The present application uses multidimensional analyses of RNA sequencing and protein quantification to identify IE subtype and ID subtype characterized by different immune profiles and clinically different prognoses and therapeutic outcomes, and, specifically, the present application constructs a CCI analytical model to differentiate between IE subtypes and ID subtypes by IHC, which is of great potential for risk stratification of patients and selection of beneficiaries for immunotherapy.
The immune classification of the IE and ID subtypes allows for further stratification of patient survival and patient response to chemotherapy or chemotherapy plus immunotherapy, and the immune classification of the present application outperforms the traditional NE and TF subtypes in differentiating prognosis and response to treatment.

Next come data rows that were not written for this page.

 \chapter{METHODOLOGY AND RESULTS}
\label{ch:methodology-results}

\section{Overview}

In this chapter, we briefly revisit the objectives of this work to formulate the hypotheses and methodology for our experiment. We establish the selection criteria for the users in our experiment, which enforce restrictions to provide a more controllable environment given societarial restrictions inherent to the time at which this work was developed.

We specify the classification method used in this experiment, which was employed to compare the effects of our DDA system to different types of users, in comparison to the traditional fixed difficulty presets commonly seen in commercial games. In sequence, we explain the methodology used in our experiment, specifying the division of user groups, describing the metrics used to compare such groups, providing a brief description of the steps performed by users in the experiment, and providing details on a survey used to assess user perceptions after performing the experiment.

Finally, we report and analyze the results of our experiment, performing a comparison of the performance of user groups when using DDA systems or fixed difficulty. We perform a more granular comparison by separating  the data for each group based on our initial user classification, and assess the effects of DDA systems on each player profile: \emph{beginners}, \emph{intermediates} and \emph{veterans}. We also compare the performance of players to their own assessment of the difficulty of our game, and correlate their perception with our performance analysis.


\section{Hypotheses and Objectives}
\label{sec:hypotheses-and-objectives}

Neither NE nor TF subtypes fully differentiate the immune status of small-cell lung cancer compared to the immune subtypes, although small-cell lung cancers with low NE are associated with increased immune cell infiltration (i.e. CD45+, CD3+, and CD8+ cells), which can be referred to as a “hot” or “immune oasis” phenotype in comparison with NE-high tumors with an “immune desert” phenotype. The immune subtype of the present application is unique in that it can distinguish the prognosis of each of the subgroups of NE and TF with better adaptability and robustness than the traditional subgroups of NE and TF.
The present application adopts the whole transcriptome and protein digital spatial conformation to analyze the microenvironmental characteristics of SCLC at the RNA and protein levels, respectively, and puts forward the concept of immunophenotyping to classify SCLC into immune-enriched (IE) and immune-deprived (ID) subtypes, and determines and verifies the CCL5/CXCL9 index (CCI) as a predictor of the above mentioned immunophenotypes with the support of machine learning algorithms, so that by setting the CCI exponent threshold of 0.4, SCLC is classified into IE and ID subtypes with better prognosis and more effective to immunotherapy, whereas ID subtypes have poor prognosis and are less effective to immunotherapy. The CCI analysis model constructed by the present application serves as a clinical guide for risk stratification of patients and selection of immunotherapy regimens.
The above illustrates and describes the basic principles, main features and advantages of the present application. It is to be understood by those skilled in the art that the present application is not limited by the above embodiments, and that the above embodiments and the description in the specification are merely illustrative of the principles of the present application. Without departing from the spirit and the scope of the present application, various modifications and improvements are still possible, and these modifications and improvements fall within the scope of the present application claimed to be protected. The scope of the claimed protection of the present application is defined by the appended claims and their equivalents.